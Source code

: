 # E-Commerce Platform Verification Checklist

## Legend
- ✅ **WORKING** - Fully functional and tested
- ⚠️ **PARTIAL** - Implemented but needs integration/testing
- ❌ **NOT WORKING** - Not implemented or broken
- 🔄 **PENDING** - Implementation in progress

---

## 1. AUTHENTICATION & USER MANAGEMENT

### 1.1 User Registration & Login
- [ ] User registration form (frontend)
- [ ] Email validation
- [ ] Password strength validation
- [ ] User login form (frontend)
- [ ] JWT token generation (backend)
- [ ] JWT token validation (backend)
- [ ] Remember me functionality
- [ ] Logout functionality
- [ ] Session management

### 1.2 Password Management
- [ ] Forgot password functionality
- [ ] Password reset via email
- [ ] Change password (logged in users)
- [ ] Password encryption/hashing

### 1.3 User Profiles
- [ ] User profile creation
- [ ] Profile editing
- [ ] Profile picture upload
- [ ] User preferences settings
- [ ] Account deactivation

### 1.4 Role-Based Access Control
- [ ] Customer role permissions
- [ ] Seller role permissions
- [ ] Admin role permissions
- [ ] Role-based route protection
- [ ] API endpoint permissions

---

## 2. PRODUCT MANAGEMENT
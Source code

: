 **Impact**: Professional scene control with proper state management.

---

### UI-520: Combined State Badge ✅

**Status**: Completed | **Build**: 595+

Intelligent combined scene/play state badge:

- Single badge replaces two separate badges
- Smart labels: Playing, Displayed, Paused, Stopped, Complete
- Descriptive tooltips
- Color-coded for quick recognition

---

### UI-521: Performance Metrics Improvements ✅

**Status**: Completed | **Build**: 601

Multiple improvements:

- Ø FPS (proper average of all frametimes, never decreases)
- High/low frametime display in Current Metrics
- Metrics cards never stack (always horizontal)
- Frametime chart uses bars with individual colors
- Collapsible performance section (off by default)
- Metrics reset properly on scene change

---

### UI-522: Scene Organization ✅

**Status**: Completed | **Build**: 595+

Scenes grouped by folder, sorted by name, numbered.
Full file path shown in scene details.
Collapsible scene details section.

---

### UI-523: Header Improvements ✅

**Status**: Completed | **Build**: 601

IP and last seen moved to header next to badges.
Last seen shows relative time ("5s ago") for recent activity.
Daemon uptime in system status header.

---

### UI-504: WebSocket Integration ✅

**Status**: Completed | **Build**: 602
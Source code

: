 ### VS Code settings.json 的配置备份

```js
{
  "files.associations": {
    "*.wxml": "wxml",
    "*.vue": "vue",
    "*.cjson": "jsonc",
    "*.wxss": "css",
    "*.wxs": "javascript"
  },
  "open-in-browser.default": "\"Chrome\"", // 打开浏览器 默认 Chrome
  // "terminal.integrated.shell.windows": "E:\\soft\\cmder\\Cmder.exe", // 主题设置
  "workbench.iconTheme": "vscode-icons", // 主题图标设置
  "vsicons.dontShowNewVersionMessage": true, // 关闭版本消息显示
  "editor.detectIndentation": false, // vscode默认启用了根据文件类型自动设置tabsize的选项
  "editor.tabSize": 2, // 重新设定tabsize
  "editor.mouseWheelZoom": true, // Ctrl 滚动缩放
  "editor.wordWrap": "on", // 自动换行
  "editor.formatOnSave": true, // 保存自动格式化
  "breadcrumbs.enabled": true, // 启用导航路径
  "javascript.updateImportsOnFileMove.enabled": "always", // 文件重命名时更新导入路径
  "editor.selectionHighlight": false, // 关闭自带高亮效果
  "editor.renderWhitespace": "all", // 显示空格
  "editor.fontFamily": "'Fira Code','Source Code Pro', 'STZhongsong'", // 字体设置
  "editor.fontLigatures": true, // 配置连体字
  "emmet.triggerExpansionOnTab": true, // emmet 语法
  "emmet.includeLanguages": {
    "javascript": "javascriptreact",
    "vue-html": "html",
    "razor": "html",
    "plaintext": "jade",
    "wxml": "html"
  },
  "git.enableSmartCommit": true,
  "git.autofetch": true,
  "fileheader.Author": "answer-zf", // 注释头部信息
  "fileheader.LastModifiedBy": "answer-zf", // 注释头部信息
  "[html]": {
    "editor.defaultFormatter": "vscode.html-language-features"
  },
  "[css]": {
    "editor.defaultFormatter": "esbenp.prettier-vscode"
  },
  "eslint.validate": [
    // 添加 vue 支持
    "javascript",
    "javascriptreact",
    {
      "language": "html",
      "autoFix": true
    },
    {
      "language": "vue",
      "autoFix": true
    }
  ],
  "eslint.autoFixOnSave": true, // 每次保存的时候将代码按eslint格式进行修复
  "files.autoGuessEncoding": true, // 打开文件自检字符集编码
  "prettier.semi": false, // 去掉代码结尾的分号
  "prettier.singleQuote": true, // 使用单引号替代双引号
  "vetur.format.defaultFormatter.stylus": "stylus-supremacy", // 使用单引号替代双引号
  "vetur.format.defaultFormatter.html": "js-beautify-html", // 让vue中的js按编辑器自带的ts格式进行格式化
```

☆ ☆ ☆ ☆ ☆

■ **Action item**:
The answer should be one number, the count of lines above that contain "html".

■ **Output of the task**:
7